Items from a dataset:
= Beginning of Section =
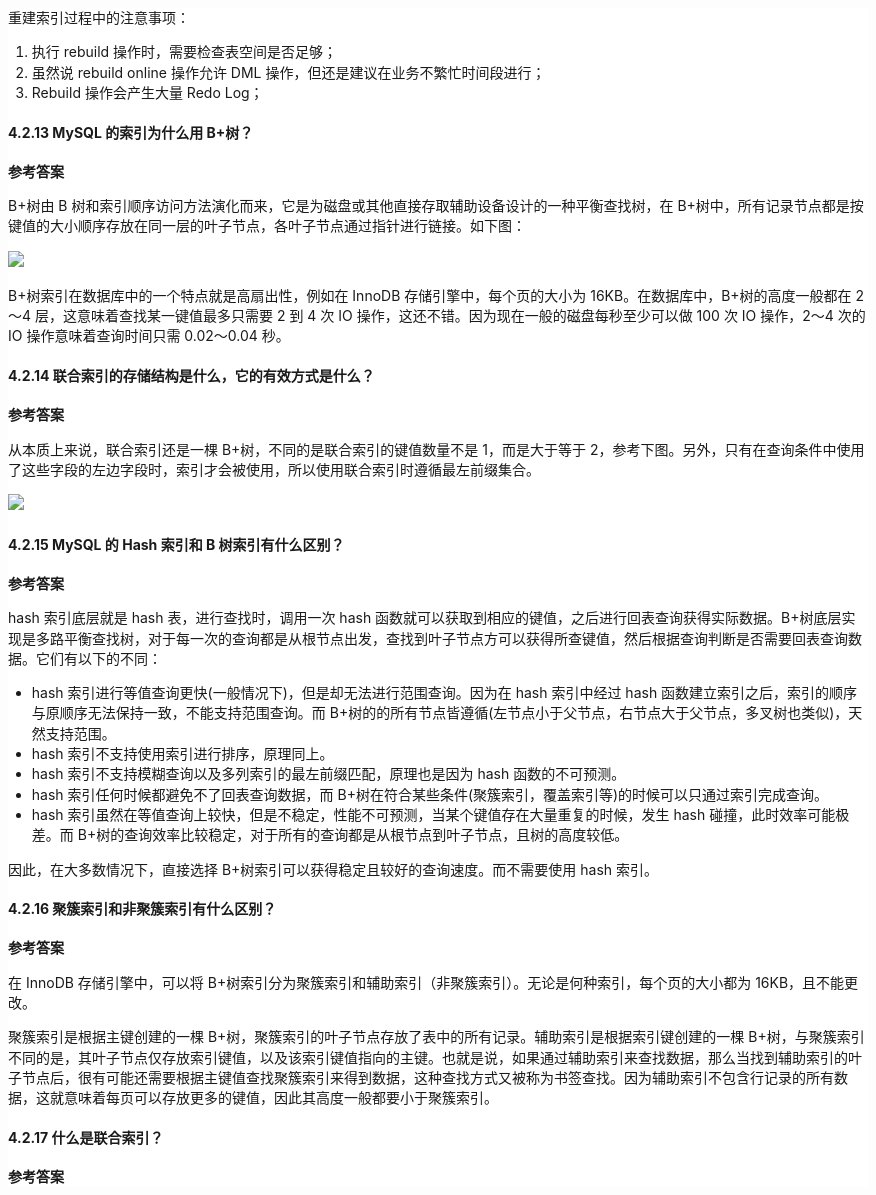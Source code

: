 重建索引过程中的注意事项：

1.  执行 rebuild 操作时，需要检查表空间是否足够；
2.  虽然说 rebuild online 操作允许 DML 操作，但还是建议在业务不繁忙时间段进行；
3.  Rebuild 操作会产生大量 Redo Log；

#### 4.2.13 MySQL 的索引为什么用 B+树？

**参考答案**

B+树由 B 树和索引顺序访问方法演化而来，它是为磁盘或其他直接存取辅助设备设计的一种平衡查找树，在 B+树中，所有记录节点都是按键值的大小顺序存放在同一层的叶子节点，各叶子节点通过指针进行链接。如下图：

![](img/f84ee8042168e009f0dee755840195fd.png)

B+树索引在数据库中的一个特点就是高扇出性，例如在 InnoDB 存储引擎中，每个页的大小为 16KB。在数据库中，B+树的高度一般都在 2～4 层，这意味着查找某一键值最多只需要 2 到 4 次 IO 操作，这还不错。因为现在一般的磁盘每秒至少可以做 100 次 IO 操作，2～4 次的 IO 操作意味着查询时间只需 0.02～0.04 秒。

#### 4.2.14 联合索引的存储结构是什么，它的有效方式是什么？

**参考答案**

从本质上来说，联合索引还是一棵 B+树，不同的是联合索引的键值数量不是 1，而是大于等于 2，参考下图。另外，只有在查询条件中使用了这些字段的左边字段时，索引才会被使用，所以使用联合索引时遵循最左前缀集合。

![](img/4e8a51e3aec62d9a72efb0b52c73327a.png)

#### 4.2.15 MySQL 的 Hash 索引和 B 树索引有什么区别？

**参考答案**

hash 索引底层就是 hash 表，进行查找时，调用一次 hash 函数就可以获取到相应的键值，之后进行回表查询获得实际数据。B+树底层实现是多路平衡查找树，对于每一次的查询都是从根节点出发，查找到叶子节点方可以获得所查键值，然后根据查询判断是否需要回表查询数据。它们有以下的不同：

*   hash 索引进行等值查询更快(一般情况下)，但是却无法进行范围查询。因为在 hash 索引中经过 hash 函数建立索引之后，索引的顺序与原顺序无法保持一致，不能支持范围查询。而 B+树的的所有节点皆遵循(左节点小于父节点，右节点大于父节点，多叉树也类似)，天然支持范围。
*   hash 索引不支持使用索引进行排序，原理同上。
*   hash 索引不支持模糊查询以及多列索引的最左前缀匹配，原理也是因为 hash 函数的不可预测。
*   hash 索引任何时候都避免不了回表查询数据，而 B+树在符合某些条件(聚簇索引，覆盖索引等)的时候可以只通过索引完成查询。
*   hash 索引虽然在等值查询上较快，但是不稳定，性能不可预测，当某个键值存在大量重复的时候，发生 hash 碰撞，此时效率可能极差。而 B+树的查询效率比较稳定，对于所有的查询都是从根节点到叶子节点，且树的高度较低。

因此，在大多数情况下，直接选择 B+树索引可以获得稳定且较好的查询速度。而不需要使用 hash 索引。

#### 4.2.16 聚簇索引和非聚簇索引有什么区别？

**参考答案**

在 InnoDB 存储引擎中，可以将 B+树索引分为聚簇索引和辅助索引（非聚簇索引）。无论是何种索引，每个页的大小都为 16KB，且不能更改。

聚簇索引是根据主键创建的一棵 B+树，聚簇索引的叶子节点存放了表中的所有记录。辅助索引是根据索引键创建的一棵 B+树，与聚簇索引不同的是，其叶子节点仅存放索引键值，以及该索引键值指向的主键。也就是说，如果通过辅助索引来查找数据，那么当找到辅助索引的叶子节点后，很有可能还需要根据主键值查找聚簇索引来得到数据，这种查找方式又被称为书签查找。因为辅助索引不包含行记录的所有数据，这就意味着每页可以存放更多的键值，因此其高度一般都要小于聚簇索引。

#### 4.2.17 什么是联合索引？

**参考答案**
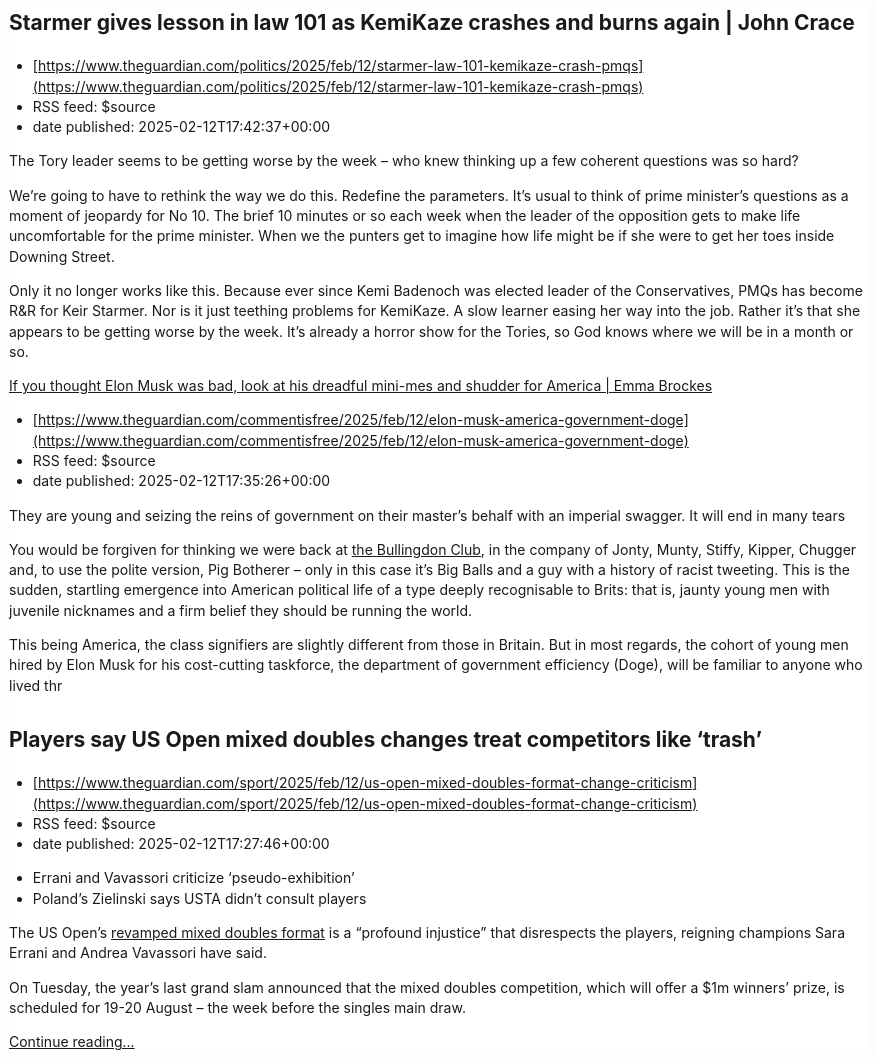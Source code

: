 ## Starmer gives lesson in law 101 as KemiKaze crashes and burns again | John Crace
 - [https://www.theguardian.com/politics/2025/feb/12/starmer-law-101-kemikaze-crash-pmqs](https://www.theguardian.com/politics/2025/feb/12/starmer-law-101-kemikaze-crash-pmqs)
 - RSS feed: $source
 - date published: 2025-02-12T17:42:37+00:00

<p>The Tory leader seems to be getting worse by the week – who knew thinking up a few coherent questions was so hard?</p><p>We’re going to have to rethink the way we do this. Redefine the parameters. It’s usual to think of prime minister’s questions as a moment of jeopardy for No 10. The brief 10 minutes or so each week when the leader of the opposition gets to make life uncomfortable for the prime minister. When we the punters get to imagine how life might be if she were to get her toes inside Downing Street.</p><p>Only it no longer works like this. Because ever since Kemi Badenoch was elected leader of the Conservatives, PMQs has become R&amp;R for Keir Starmer. Nor is it just teething problems for KemiKaze. A slow learner easing her way into the job. Rather it’s that she appears to be getting worse by the week. It’s already a horror show for the Tories, so God knows where we will be in a month or so.</p> <a href="https://www.theguardian.com/politics/2025/feb/12/starmer-law-101-kem

## If you thought Elon Musk was bad, look at his dreadful mini-mes and shudder for America | Emma Brockes
 - [https://www.theguardian.com/commentisfree/2025/feb/12/elon-musk-america-government-doge](https://www.theguardian.com/commentisfree/2025/feb/12/elon-musk-america-government-doge)
 - RSS feed: $source
 - date published: 2025-02-12T17:35:26+00:00

<p>They are young and seizing the reins of government on their master’s behalf with an imperial swagger. It will end in many tears</p><p>You would be forgiven for thinking we were back at <a href="https://www.thegentlemansjournal.com/article/the-modern-face-of-the-bullingdon-club-oxford-boris-johnson/">the Bullingdon Club</a>, in the company of Jonty, Munty, Stiffy, Kipper, Chugger and, to use the polite version, Pig Botherer – only in this case it’s Big Balls and a guy with a history of racist tweeting. This is the sudden, startling emergence into American political life of a type deeply recognisable to Brits: that is, jaunty young men with juvenile nicknames and a firm belief they should be running the world.</p><p>This being America, the class signifiers are slightly different from those in Britain. But in most regards, the cohort of young men hired by Elon Musk for his cost-cutting taskforce, the department of government efficiency (Doge), will be familiar to anyone who lived thr

## Players say US Open mixed doubles changes treat competitors like ‘trash’
 - [https://www.theguardian.com/sport/2025/feb/12/us-open-mixed-doubles-format-change-criticism](https://www.theguardian.com/sport/2025/feb/12/us-open-mixed-doubles-format-change-criticism)
 - RSS feed: $source
 - date published: 2025-02-12T17:27:46+00:00

<ul><li>Errani and Vavassori criticize ‘pseudo-exhibition’</li><li>Poland’s Zielinski says USTA didn’t consult players</li></ul><p>The US Open’s <a href="https://www.theguardian.com/sport/2025/feb/11/us-open-to-offer-1m-prize-and-earlier-start-for-mixed-doubles-to-lure-singles-stars">revamped mixed doubles format</a> is a “profound injustice” that disrespects the players, reigning champions Sara Errani and Andrea Vavassori have said.</p><p>On Tuesday, the year’s last grand slam announced that the mixed doubles competition, which will offer a $1m winners’ prize, is scheduled for 19-20 August – the week before the singles main draw.</p> <a href="https://www.theguardian.com/sport/2025/feb/12/us-open-mixed-doubles-format-change-criticism">Continue reading...</a>
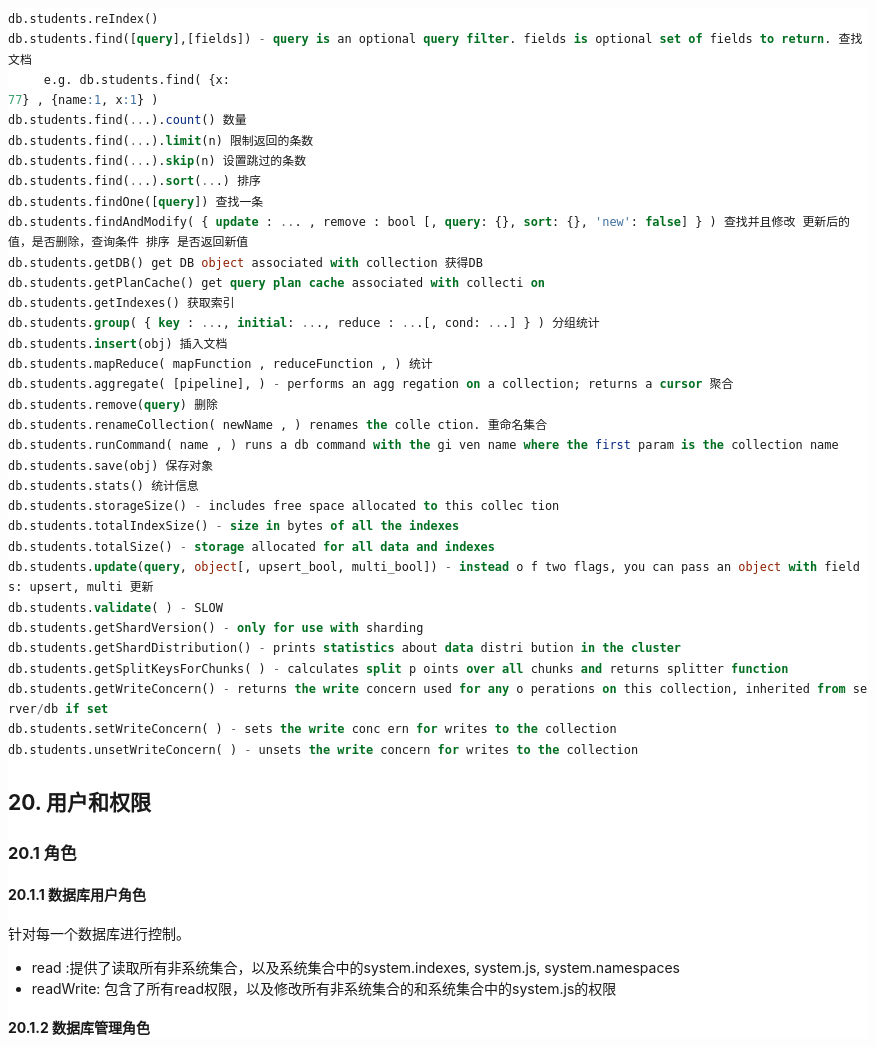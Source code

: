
```sql
db.students.reIndex()
db.students.find([query],[fields]) - query is an optional query filter. fields is optional set of fields to return. 查找文档
     e.g. db.students.find( {x:
77} , {name:1, x:1} )
db.students.find(...).count() 数量
db.students.find(...).limit(n) 限制返回的条数
db.students.find(...).skip(n) 设置跳过的条数
db.students.find(...).sort(...) 排序
db.students.findOne([query]) 查找一条
db.students.findAndModify( { update : ... , remove : bool [, query: {}, sort: {}, 'new': false] } ) 查找并且修改 更新后的值，是否删除，查询条件 排序 是否返回新值
db.students.getDB() get DB object associated with collection 获得DB
db.students.getPlanCache() get query plan cache associated with collecti on
db.students.getIndexes() 获取索引
db.students.group( { key : ..., initial: ..., reduce : ...[, cond: ...] } ) 分组统计
db.students.insert(obj) 插入文档
db.students.mapReduce( mapFunction , reduceFunction , ) 统计
db.students.aggregate( [pipeline], ) - performs an agg regation on a collection; returns a cursor 聚合
db.students.remove(query) 删除
db.students.renameCollection( newName , ) renames the colle ction. 重命名集合
db.students.runCommand( name , ) runs a db command with the gi ven name where the first param is the collection name
db.students.save(obj) 保存对象
db.students.stats() 统计信息
db.students.storageSize() - includes free space allocated to this collec tion
db.students.totalIndexSize() - size in bytes of all the indexes
db.students.totalSize() - storage allocated for all data and indexes
db.students.update(query, object[, upsert_bool, multi_bool]) - instead o f two flags, you can pass an object with fields: upsert, multi 更新
db.students.validate( ) - SLOW
db.students.getShardVersion() - only for use with sharding
db.students.getShardDistribution() - prints statistics about data distri bution in the cluster
db.students.getSplitKeysForChunks( ) - calculates split p oints over all chunks and returns splitter function
db.students.getWriteConcern() - returns the write concern used for any o perations on this collection, inherited from server/db if set
db.students.setWriteConcern( ) - sets the write conc ern for writes to the collection
db.students.unsetWriteConcern( ) - unsets the write concern for writes to the collection
```
## 20. 用户和权限

### 20.1 角色

#### 20.1.1 数据库用户角色

针对每一个数据库进行控制。

- read :提供了读取所有非系统集合，以及系统集合中的system.indexes, system.js, system.namespaces
- readWrite: 包含了所有read权限，以及修改所有非系统集合的和系统集合中的system.js的权限
#### 20.1.2 数据库管理角色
= End of Section =
- _Problem_
Look through the records for the word "query". Every line that has it should be copied.

- _Result for this task_
db.students.find([query],[fields]) - query is an optional query filter. fields is optional set of fields to return. 查找文档
db.students.findOne([query]) 查找一条
db.students.findAndModify( { update : ... , remove : bool [, query: {}, sort: {}, 'new': false] } ) 查找并且修改 更新后的值，是否删除，查询条件 排序 是否返回新值
db.students.getPlanCache() get query plan cache associated with collecti on
db.students.remove(query) 删除
db.students.update(query, object[, upsert_bool, multi_bool]) - instead o f two flags, you can pass an object with fields: upsert, multi 更新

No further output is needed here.